Your answer should consist of each line from the data below that contains "ToSQL".
START INPUT MATERIAL
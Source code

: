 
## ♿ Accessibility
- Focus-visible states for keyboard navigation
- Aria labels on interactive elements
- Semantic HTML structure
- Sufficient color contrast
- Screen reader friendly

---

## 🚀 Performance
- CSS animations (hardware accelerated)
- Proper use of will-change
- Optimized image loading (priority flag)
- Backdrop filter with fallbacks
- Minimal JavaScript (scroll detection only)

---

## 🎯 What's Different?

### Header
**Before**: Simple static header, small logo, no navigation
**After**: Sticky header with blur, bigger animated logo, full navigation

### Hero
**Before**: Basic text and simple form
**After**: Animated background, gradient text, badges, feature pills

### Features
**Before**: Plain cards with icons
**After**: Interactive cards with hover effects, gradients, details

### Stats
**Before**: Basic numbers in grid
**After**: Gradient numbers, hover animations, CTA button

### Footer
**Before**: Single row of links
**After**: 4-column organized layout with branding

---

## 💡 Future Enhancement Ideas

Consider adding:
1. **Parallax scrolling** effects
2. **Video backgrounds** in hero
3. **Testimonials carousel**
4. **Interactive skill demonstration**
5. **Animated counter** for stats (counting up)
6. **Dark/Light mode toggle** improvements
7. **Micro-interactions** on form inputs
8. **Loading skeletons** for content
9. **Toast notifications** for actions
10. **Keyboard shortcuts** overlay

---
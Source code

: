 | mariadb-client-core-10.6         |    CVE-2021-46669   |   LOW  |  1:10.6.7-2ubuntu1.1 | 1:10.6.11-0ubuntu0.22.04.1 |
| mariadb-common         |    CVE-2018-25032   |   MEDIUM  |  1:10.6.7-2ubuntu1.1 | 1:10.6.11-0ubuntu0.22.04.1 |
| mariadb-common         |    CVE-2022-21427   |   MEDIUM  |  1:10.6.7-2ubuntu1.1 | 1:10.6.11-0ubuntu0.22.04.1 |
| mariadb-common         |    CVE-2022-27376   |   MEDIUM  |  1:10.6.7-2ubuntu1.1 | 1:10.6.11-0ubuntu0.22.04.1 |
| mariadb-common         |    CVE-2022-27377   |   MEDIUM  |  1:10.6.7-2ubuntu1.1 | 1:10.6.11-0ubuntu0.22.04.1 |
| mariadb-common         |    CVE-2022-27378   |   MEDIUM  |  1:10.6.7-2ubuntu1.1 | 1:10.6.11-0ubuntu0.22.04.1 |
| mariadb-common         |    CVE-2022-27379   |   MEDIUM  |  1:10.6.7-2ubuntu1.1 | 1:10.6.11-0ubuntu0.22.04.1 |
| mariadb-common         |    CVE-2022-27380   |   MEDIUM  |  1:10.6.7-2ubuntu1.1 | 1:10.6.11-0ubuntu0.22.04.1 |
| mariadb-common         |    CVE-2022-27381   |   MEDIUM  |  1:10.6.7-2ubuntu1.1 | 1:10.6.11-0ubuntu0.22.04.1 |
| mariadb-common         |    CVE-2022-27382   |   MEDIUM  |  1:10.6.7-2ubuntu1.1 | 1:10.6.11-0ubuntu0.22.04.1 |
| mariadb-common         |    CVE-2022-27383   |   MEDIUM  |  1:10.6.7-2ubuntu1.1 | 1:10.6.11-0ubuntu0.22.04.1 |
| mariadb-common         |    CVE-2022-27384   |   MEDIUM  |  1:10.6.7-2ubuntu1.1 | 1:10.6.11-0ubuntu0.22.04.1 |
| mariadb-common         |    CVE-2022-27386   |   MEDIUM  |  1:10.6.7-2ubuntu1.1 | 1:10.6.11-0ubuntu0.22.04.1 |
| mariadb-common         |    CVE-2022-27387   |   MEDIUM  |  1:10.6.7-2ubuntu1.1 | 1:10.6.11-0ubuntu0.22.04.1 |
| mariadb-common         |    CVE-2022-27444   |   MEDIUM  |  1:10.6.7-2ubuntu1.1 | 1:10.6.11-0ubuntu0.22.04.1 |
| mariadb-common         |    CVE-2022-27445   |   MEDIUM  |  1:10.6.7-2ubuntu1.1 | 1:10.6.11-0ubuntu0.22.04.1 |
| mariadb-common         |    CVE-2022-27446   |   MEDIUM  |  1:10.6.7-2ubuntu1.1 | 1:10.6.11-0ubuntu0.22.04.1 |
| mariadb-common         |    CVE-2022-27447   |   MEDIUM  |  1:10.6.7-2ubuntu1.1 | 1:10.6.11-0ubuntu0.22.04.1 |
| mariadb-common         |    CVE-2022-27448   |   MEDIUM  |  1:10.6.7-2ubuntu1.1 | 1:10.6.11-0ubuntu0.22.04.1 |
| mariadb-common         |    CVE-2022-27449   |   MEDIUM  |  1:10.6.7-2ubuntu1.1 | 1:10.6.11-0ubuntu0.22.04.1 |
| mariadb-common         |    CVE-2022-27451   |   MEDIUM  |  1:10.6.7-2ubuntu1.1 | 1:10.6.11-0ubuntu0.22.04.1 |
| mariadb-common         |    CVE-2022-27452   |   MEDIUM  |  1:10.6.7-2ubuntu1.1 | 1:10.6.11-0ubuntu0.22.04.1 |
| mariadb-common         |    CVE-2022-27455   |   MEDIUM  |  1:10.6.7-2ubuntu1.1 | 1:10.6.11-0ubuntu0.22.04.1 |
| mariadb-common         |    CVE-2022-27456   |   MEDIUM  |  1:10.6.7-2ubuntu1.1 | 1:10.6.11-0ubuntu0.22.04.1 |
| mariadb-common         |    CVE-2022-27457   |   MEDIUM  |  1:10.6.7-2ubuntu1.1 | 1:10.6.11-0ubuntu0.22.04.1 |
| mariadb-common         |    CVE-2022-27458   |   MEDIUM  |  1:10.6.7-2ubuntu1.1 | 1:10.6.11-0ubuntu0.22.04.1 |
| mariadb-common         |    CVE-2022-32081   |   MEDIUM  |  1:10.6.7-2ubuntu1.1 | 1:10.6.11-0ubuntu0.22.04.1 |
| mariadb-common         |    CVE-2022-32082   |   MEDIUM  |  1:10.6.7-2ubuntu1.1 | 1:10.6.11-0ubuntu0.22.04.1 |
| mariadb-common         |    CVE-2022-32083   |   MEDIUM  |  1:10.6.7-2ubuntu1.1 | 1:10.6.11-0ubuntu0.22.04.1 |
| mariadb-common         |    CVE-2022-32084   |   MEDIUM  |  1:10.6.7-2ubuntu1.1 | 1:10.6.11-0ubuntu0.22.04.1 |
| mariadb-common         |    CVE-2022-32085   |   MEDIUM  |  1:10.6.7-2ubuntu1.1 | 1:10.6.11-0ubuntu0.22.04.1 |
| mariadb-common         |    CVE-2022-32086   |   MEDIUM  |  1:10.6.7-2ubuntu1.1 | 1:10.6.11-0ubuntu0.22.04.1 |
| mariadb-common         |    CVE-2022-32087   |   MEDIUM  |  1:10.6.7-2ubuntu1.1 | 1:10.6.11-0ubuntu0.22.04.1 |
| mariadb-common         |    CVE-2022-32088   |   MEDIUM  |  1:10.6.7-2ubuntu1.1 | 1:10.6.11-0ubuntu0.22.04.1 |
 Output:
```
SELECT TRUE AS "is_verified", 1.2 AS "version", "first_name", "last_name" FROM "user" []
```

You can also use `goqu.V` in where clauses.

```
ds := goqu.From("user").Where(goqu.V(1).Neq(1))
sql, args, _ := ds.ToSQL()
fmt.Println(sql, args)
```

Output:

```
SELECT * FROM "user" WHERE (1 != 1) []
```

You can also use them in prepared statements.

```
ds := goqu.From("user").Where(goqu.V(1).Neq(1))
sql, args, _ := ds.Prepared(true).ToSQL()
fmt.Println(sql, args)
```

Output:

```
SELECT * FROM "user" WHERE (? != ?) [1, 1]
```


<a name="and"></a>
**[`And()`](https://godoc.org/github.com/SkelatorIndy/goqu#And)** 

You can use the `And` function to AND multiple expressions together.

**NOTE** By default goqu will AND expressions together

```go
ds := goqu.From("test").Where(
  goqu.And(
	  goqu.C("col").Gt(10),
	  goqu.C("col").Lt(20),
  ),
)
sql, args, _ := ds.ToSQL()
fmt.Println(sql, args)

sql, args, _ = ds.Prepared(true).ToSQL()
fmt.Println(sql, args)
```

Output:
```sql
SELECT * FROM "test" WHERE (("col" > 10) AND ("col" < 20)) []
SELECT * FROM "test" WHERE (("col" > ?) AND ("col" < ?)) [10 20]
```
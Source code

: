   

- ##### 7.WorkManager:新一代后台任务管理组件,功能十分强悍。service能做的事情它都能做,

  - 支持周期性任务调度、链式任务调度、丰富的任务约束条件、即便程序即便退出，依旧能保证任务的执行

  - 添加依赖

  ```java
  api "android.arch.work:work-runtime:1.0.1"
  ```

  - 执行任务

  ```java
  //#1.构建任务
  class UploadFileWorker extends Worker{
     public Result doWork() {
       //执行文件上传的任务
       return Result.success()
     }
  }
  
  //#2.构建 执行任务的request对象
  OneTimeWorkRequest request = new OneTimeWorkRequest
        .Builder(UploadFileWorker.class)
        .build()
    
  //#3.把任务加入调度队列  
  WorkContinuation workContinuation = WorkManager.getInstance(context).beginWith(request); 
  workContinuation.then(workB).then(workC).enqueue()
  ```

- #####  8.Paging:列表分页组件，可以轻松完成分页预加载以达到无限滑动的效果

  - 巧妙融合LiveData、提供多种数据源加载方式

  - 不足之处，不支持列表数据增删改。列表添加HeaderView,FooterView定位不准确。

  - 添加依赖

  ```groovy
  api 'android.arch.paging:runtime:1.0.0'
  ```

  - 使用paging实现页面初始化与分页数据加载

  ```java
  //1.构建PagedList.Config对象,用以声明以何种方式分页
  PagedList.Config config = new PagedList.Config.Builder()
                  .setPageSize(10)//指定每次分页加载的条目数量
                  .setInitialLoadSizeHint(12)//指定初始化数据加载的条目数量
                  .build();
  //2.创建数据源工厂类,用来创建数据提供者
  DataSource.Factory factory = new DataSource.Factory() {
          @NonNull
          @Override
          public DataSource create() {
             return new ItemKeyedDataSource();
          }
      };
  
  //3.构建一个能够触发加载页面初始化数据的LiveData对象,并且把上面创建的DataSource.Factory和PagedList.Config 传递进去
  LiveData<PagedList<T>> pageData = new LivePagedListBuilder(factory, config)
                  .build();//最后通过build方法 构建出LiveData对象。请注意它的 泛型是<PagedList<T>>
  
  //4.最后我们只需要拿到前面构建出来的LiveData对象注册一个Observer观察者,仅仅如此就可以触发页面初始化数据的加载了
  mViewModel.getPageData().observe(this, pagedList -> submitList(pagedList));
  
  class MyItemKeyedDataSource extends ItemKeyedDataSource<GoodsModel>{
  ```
END INPUT MATERIAL
• SOLUTION FOR THIS TASK:
sql, args, _ := ds.ToSQL()
sql, args, _ := ds.Prepared(true).ToSQL()
sql, args, _ := ds.ToSQL()
sql, args, _ = ds.Prepared(true).ToSQL()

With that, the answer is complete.